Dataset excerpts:
· · · · · · ·

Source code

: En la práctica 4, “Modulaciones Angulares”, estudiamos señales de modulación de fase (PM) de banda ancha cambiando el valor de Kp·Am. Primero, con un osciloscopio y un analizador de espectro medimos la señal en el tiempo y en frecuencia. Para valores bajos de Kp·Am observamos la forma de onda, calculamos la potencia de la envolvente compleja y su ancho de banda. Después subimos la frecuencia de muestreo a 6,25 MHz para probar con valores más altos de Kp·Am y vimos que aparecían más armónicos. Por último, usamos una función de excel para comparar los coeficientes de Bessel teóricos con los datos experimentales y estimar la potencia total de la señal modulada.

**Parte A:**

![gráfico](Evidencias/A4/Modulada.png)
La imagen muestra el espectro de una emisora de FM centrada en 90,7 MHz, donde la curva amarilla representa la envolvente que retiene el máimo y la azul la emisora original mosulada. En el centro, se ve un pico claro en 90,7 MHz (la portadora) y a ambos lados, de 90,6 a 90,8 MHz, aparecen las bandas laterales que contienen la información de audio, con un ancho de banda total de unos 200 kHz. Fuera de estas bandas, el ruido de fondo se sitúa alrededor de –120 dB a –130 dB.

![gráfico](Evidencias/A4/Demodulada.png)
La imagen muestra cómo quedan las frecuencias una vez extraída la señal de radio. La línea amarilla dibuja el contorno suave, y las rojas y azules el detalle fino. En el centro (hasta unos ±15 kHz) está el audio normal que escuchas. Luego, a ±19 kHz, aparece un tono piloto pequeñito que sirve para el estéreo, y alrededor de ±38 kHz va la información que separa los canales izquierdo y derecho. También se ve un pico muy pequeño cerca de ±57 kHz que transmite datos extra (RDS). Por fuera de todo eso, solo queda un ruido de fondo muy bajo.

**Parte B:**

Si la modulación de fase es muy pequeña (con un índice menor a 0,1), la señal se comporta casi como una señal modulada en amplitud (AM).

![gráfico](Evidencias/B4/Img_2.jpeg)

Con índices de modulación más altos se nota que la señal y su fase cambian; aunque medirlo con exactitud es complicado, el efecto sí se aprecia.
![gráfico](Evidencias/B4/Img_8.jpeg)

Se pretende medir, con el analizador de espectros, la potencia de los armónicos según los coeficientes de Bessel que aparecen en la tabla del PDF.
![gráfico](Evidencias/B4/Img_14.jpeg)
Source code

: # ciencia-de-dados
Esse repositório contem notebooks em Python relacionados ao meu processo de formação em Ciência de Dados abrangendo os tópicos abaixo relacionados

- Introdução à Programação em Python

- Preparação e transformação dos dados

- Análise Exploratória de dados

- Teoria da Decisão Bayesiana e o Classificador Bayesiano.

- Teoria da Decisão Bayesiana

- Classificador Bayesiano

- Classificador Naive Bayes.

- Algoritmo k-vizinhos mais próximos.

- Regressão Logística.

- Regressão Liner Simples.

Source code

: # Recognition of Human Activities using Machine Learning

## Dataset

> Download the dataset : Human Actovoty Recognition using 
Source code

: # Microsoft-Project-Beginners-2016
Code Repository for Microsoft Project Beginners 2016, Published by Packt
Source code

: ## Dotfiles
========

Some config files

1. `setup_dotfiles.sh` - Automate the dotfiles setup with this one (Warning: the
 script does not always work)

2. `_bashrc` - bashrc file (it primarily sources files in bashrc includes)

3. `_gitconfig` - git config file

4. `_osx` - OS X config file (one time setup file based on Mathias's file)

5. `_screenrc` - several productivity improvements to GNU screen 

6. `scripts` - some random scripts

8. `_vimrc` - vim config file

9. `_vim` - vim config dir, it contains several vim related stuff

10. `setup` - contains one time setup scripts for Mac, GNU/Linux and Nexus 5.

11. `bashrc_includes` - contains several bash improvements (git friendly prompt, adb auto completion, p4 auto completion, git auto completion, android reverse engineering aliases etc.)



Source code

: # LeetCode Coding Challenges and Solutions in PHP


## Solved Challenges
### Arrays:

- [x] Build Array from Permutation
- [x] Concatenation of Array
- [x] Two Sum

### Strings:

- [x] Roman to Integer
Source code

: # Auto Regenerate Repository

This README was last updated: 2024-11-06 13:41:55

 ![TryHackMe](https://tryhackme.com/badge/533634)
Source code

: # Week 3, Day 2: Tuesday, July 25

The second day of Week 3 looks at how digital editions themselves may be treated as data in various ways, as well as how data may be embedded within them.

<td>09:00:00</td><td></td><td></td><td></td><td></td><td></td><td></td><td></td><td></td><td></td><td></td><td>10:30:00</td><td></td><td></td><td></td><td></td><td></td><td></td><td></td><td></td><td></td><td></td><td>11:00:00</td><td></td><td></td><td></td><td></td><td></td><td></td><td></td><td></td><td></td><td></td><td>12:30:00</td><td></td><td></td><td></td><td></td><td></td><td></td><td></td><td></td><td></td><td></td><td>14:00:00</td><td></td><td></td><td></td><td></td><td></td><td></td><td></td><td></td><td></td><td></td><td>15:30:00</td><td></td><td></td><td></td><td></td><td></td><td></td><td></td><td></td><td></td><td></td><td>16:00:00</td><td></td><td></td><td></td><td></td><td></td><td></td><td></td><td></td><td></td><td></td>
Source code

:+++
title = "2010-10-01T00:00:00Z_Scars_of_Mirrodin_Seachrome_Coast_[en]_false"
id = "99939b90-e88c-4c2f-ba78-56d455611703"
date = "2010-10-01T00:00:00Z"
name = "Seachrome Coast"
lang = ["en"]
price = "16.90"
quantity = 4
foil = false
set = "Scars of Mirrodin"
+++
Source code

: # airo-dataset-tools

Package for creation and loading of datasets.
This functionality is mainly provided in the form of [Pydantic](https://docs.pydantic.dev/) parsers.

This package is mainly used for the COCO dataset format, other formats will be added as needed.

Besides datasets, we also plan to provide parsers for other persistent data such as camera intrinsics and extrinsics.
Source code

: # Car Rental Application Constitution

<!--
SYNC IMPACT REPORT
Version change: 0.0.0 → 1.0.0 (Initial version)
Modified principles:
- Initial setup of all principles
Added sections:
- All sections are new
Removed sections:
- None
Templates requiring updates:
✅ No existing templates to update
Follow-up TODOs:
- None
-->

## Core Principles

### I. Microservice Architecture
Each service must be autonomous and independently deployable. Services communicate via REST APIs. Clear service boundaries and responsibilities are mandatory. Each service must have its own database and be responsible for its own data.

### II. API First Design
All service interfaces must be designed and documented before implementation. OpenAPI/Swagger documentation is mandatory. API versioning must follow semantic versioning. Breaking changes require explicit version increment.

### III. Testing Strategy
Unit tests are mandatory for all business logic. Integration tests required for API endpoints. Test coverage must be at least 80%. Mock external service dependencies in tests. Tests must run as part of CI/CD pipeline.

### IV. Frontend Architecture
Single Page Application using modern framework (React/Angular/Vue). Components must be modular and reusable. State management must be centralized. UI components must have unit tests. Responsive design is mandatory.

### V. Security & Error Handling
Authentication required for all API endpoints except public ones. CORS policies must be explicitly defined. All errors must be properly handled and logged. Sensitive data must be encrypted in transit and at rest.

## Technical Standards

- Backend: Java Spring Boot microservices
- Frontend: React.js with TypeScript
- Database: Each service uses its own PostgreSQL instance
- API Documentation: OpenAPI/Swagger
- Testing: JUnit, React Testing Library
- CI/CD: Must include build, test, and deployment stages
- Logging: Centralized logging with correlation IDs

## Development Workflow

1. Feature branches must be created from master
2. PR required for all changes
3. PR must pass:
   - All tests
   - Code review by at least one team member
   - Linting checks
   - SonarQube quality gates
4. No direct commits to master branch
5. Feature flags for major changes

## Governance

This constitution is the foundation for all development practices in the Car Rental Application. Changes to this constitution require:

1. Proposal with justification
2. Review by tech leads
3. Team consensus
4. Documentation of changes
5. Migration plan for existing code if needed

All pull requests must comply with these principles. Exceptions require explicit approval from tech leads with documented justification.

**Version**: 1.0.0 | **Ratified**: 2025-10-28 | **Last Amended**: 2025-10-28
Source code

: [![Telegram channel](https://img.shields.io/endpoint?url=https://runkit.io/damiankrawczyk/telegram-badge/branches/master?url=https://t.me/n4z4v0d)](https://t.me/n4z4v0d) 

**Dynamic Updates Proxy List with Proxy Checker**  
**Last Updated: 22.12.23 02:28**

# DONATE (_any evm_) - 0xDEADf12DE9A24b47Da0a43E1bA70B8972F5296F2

· · · · · · ·

§ Directions for this task:
What's needed is a word-for-word copy of the lines from the one holding "5. Migration plan for existing code if needed" through the final line of the data.

§ Exercise solution:
5. Migration plan for existing code if needed

All pull requests must comply with these principles. Exceptions require explicit approval from tech leads with documented justification.

**Version**: 1.0.0 | **Ratified**: 2025-10-28 | **Last Amended**: 2025-10-28
Source code

: [![Telegram channel](https://img.shields.io/endpoint?url=https://runkit.io/damiankrawczyk/telegram-badge/branches/master?url=https://t.me/n4z4v0d)](https://t.me/n4z4v0d) 

**Dynamic Updates Proxy List with Proxy Checker**  
**Last Updated: 22.12.23 02:28**

# DONATE (_any evm_) - 0xDEADf12DE9A24b47Da0a43E1bA70B8972F5296F2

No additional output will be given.